Search term "both": copy each line of the data containing it.

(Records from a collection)
------------------------
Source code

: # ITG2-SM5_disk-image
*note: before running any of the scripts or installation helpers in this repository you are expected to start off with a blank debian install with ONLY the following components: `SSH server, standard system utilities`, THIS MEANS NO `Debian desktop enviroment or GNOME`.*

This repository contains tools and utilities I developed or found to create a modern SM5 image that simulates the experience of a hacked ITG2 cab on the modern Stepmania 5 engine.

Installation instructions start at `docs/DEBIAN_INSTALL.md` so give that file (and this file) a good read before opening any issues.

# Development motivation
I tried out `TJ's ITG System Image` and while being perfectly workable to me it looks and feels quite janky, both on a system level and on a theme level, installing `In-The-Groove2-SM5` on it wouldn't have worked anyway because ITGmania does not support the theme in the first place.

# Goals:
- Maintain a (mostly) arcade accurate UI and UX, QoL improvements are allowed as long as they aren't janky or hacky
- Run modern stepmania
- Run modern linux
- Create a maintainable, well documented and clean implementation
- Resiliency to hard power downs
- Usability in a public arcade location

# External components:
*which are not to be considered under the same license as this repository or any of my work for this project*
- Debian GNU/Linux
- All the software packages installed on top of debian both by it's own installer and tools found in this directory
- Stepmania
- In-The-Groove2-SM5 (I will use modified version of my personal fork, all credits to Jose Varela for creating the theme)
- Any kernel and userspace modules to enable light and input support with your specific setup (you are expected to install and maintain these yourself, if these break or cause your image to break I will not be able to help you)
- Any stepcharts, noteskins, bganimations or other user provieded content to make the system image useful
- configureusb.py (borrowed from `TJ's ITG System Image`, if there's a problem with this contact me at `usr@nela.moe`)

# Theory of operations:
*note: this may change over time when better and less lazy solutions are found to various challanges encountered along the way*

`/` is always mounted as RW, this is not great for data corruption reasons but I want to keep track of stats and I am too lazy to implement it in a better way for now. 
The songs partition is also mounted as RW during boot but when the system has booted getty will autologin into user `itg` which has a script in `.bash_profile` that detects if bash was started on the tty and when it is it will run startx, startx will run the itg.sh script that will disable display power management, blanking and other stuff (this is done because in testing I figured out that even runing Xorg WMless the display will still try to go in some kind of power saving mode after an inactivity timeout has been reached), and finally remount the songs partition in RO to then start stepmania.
------------------------
**OUTPUT FOR THIS EXERCISE**
I tried out `TJ's ITG System Image` and while being perfectly workable to me it looks and feels quite janky, both on a system level and on a theme level, installing `In-The-Groove2-SM5` on it wouldn't have worked anyway because ITGmania does not support the theme in the first place.
- All the software packages installed on top of debian both by it's own installer and tools found in this directory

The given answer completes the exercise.